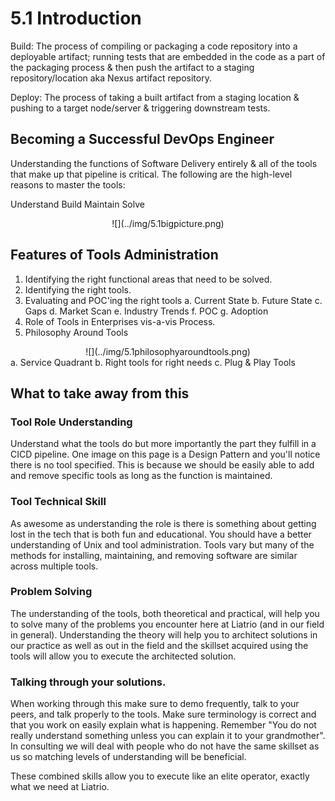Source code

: # 5.1 Introduction 

Build: The process of compiling or packaging a code repository into a deployable artifact; running tests that are embedded in the code as a part of the packaging process & then push the artifact to a staging repository/location aka Nexus artifact repository.

Deploy: The process of taking a built artifact from a staging location & pushing to a target node/server & triggering downstream tests.

## Becoming a Successful DevOps Engineer

Understanding the functions of Software Delivery entirely & all of the tools that make up that pipeline is critical. The following are the high-level reasons to master the tools:

Understand 
Build
Maintain
Solve

<center>
  ![](../img/5.1bigpicture.png)
</center>

## Features of Tools Administration
1. Identifying the right functional areas that need to be solved. 
2. Identifying the right tools.
3. Evaluating and POC'ing the right tools
	a. Current State
	b. Future State
	c. Gaps
	d. Market Scan
	e. Industry Trends
	f. POC
	g. Adoption
4. Role of Tools in Enterprises vis-a-vis Process. 
5. Philosophy Around Tools
<center>
  ![](../img/5.1philosophyaroundtools.png)
</center>
	a. Service Quadrant
	b. Right tools for right needs
	c. Plug & Play Tools

## What to take away from this

### Tool Role Understanding
Understand what the tools do but more importantly the part they fulfill in a CICD pipeline. One image on this page is a Design Pattern and you'll notice there is no tool specified. This is because we should be easily able to add and remove specific tools as long as the function is maintained. 

### Tool Technical Skill
As awesome as understanding the role is there is something about getting lost in the tech that is both fun and educational. You should have a better understanding of Unix and tool administration. Tools vary but many of the methods for installing, maintaining, and removing software are similar across multiple tools. 

### Problem Solving
The understanding of the tools, both theoretical and practical, will help you to solve many of the problems you encounter here at Liatrio (and in our field in general). Understanding the theory will help you to architect solutions in our practice as well as out in the field and the skillset acquired using the tools will allow you to execute the architected solution. 

### Talking through your solutions. 
When working through this make sure to demo frequently, talk to your peers, and talk properly to the tools. Make sure terminology is correct and that you work on easily explain what is happening. Remember "You do not really understand something unless you can explain it to your grandmother". In consulting we will deal with people who do not have the same skillset as us so matching levels of understanding will be beneficial. 


These combined skills allow you to execute like an elite operator, exactly what we need at Liatrio.

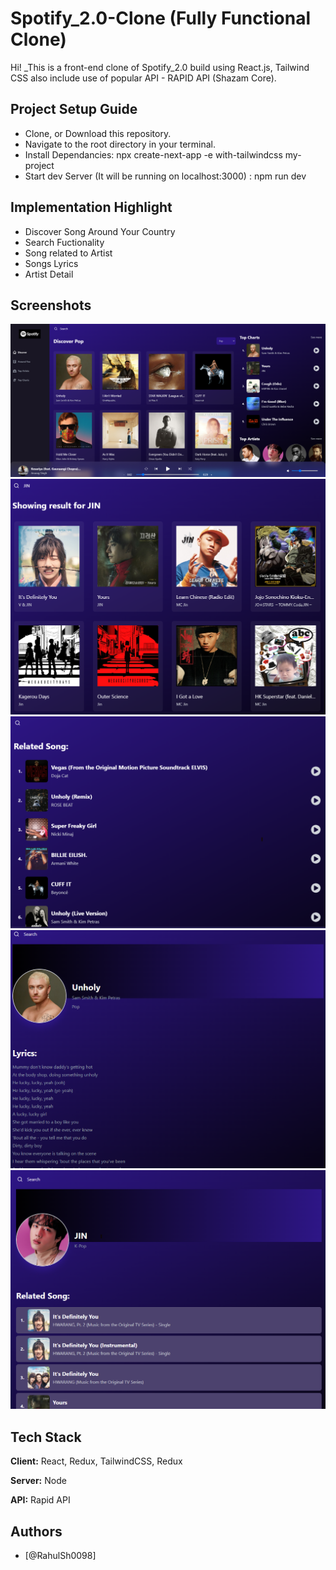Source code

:
# Spotify_2.0-Clone (Fully Functional Clone)

Hi! _This is a front-end clone of Spotify_2.0 build using React.js,  Tailwind CSS also include use of popular API - RAPID API (Shazam Core).


## Project Setup Guide

- Clone, or Download this repository.
- Navigate to the root directory in your terminal.
- Install Dependancies: npx create-next-app -e with-tailwindcss my-project
- Start dev Server (It will be running on localhost:3000) : npm run dev
## Implementation Highlight
- Discover Song Around Your Country
- Search Fuctionality
- Song related to Artist 
- Songs Lyrics
- Artist Detail

## Screenshots

![App Screenshot](https://github.com/Oneanonly123/spotify_2.0/blob/main/spotify_demo_image/spotify_front.png?raw=true)
![App Screenshot](https://github.com/Oneanonly123/spotify_2.0/blob/main/spotify_demo_image/search_functionality.png?raw=true)
![App Screenshot](https://github.com/Oneanonly123/spotify_2.0/blob/main/spotify_demo_image/related_song.png?raw=true)
![App Screenshot](https://github.com/Oneanonly123/spotify_2.0/blob/main/spotify_demo_image/lyrics_page.png?raw=true)
![App Screenshot](https://github.com/Oneanonly123/spotify_2.0/blob/main/spotify_demo_image/artist_related_song.png?raw=true)


## Tech Stack

**Client:** React, Redux, TailwindCSS, Redux

**Server:** Node

**API:** Rapid API


## Authors

- [@RahulSh0098]

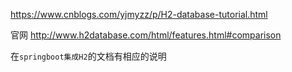 https://www.cnblogs.com/yjmyzz/p/H2-database-tutorial.html

官网
http://www.h2database.com/html/features.html#comparison





在`springboot集成H2`的文档有相应的说明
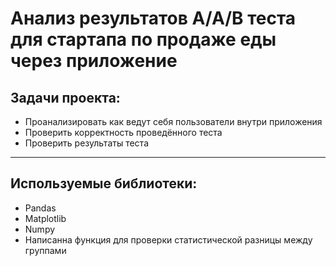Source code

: # Анализ результатов A/A/B теста для стартапа по продаже еды через приложение

## Задачи проекта:
* Проанализировать как ведут себя пользователи внутри приложения
* Проверить корректность проведённого теста
* Проверить результаты теста

____

## Используемые библиотеки:
* Pandas
* Matplotlib
* Numpy
* Написанна функция для проверки статистической разницы между группами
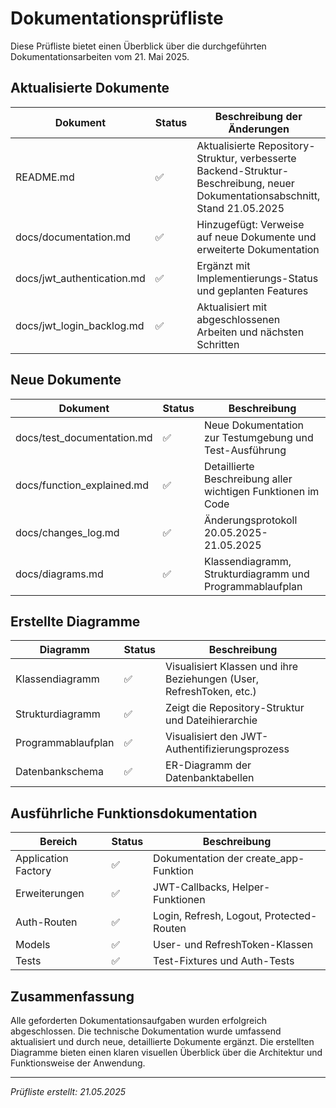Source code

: # Dokumentationsprüfliste

Diese Prüfliste bietet einen Überblick über die durchgeführten Dokumentationsarbeiten vom 21. Mai 2025.

## Aktualisierte Dokumente

| Dokument | Status | Beschreibung der Änderungen |
|---------|--------|----------------------------|
| README.md | ✅ | Aktualisierte Repository-Struktur, verbesserte Backend-Struktur-Beschreibung, neuer Dokumentationsabschnitt, Stand 21.05.2025 |
| docs/documentation.md | ✅ | Hinzugefügt: Verweise auf neue Dokumente und erweiterte Dokumentation |
| docs/jwt_authentication.md | ✅ | Ergänzt mit Implementierungs-Status und geplanten Features |
| docs/jwt_login_backlog.md | ✅ | Aktualisiert mit abgeschlossenen Arbeiten und nächsten Schritten |

## Neue Dokumente

| Dokument | Status | Beschreibung |
|---------|--------|-------------|
| docs/test_documentation.md | ✅ | Neue Dokumentation zur Testumgebung und Test-Ausführung |
| docs/function_explained.md | ✅ | Detaillierte Beschreibung aller wichtigen Funktionen im Code |
| docs/changes_log.md | ✅ | Änderungsprotokoll 20.05.2025-21.05.2025 |
| docs/diagrams.md | ✅ | Klassendiagramm, Strukturdiagramm und Programmablaufplan |

## Erstellte Diagramme

| Diagramm | Status | Beschreibung |
|---------|--------|-------------|
| Klassendiagramm | ✅ | Visualisiert Klassen und ihre Beziehungen (User, RefreshToken, etc.) |
| Strukturdiagramm | ✅ | Zeigt die Repository-Struktur und Dateihierarchie |
| Programmablaufplan | ✅ | Visualisiert den JWT-Authentifizierungsprozess |
| Datenbankschema | ✅ | ER-Diagramm der Datenbanktabellen |

## Ausführliche Funktionsdokumentation

| Bereich | Status | Beschreibung |
|---------|--------|-------------|
| Application Factory | ✅ | Dokumentation der create_app-Funktion |
| Erweiterungen | ✅ | JWT-Callbacks, Helper-Funktionen |
| Auth-Routen | ✅ | Login, Refresh, Logout, Protected-Routen |
| Models | ✅ | User- und RefreshToken-Klassen |
| Tests | ✅ | Test-Fixtures und Auth-Tests |

## Zusammenfassung

Alle geforderten Dokumentationsaufgaben wurden erfolgreich abgeschlossen. Die technische Dokumentation wurde umfassend aktualisiert und durch neue, detaillierte Dokumente ergänzt. Die erstellten Diagramme bieten einen klaren visuellen Überblick über die Architektur und Funktionsweise der Anwendung.

---

*Prüfliste erstellt: 21.05.2025*
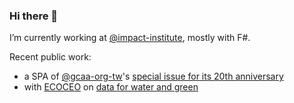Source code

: ### Hi there 🌱

I’m currently working at [@impact-institute](https://github.com/impact-institute), mostly with F#.

Recent public work: 
- a SPA of [@gcaa-org-tw](https://github.com/gcaa-org-tw)'s [special issue for its 20th anniversary](https://gcaa-org-tw.github.io/gcaa-issue-20th-anniversary/)
- with [ECOCEO](https://www.facebook.com/ecoceo2018) on [data for water and green](https://hackmd.io/@chengh/H1z46Zihd/%2FAQCpJkeRRXKrjVK51PROcg)

<!--
**chengh42/chengh42** is a ✨ _special_ ✨ repository because its `README.md` (this file) appears on your GitHub profile.

Here are some ideas to get you started:

- 🌱 I’m currently learning ...
- 👯 I’m looking to collaborate on ...
- 🤔 I’m looking for help with ...
- 💬 Ask me about ...
- 📫 How to reach me: ...
- 😄 Pronouns: ...
- ⚡ Fun fact: ...
-->
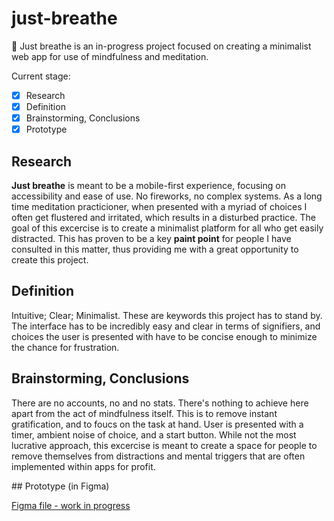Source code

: # just-breathe
🧘 Just breathe is an in-progress project focused on creating a minimalist web app for use of mindfulness and meditation.

Current stage:
- [x] Research
- [x] Definition
- [x] Brainstorming, Conclusions
- [x] Prototype

## Research

**Just breathe** is meant to be a mobile-first experience, focusing on accessibility and ease of use. No fireworks, no complex systems. As a long time meditation practicioner, when presented with a myriad of choices I often get flustered and irritated, which results in a disturbed practice. The goal of this excercise is to create a minimalist platform for all who get easily distracted. This has proven to be a key **paint point** for people I have consulted in this matter, thus providing me with a great opportunity to create this project.

## Definition 

Intuitive; Clear; Minimalist. These are keywords this project has to stand by. The interface has to be incredibly easy and clear in terms of signifiers, and choices the user is presented with have to be concise enough to minimize the chance for frustration.


## Brainstorming, Conclusions 

There are no accounts, no and no stats. There's nothing to achieve here apart from the act of mindfulness itself. This is to remove instant gratification, and to foucs on the task at hand. User is presented with a timer, ambient noise of choice, and a start button. While not the most lucrative approach, this excercise is meant to create a space for people to remove themselves from distractions and mental triggers that are often implemented within apps for profit.

## Prototype (in Figma)

[Figma file - work in progress](https://www.figma.com/file/96uvXp9ipCXgezTFGl3iYW/Untitled?node-id=0%3A1)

==============================

### GOAL OF THE EXERCISE
Pull each line containing the word "Status" out of the data above.

### ANSWER BELOW
| Dokument | Status | Beschreibung der Änderungen |
| docs/jwt_authentication.md | ✅ | Ergänzt mit Implementierungs-Status und geplanten Features |
| Dokument | Status | Beschreibung |
| Diagramm | Status | Beschreibung |
| Bereich | Status | Beschreibung |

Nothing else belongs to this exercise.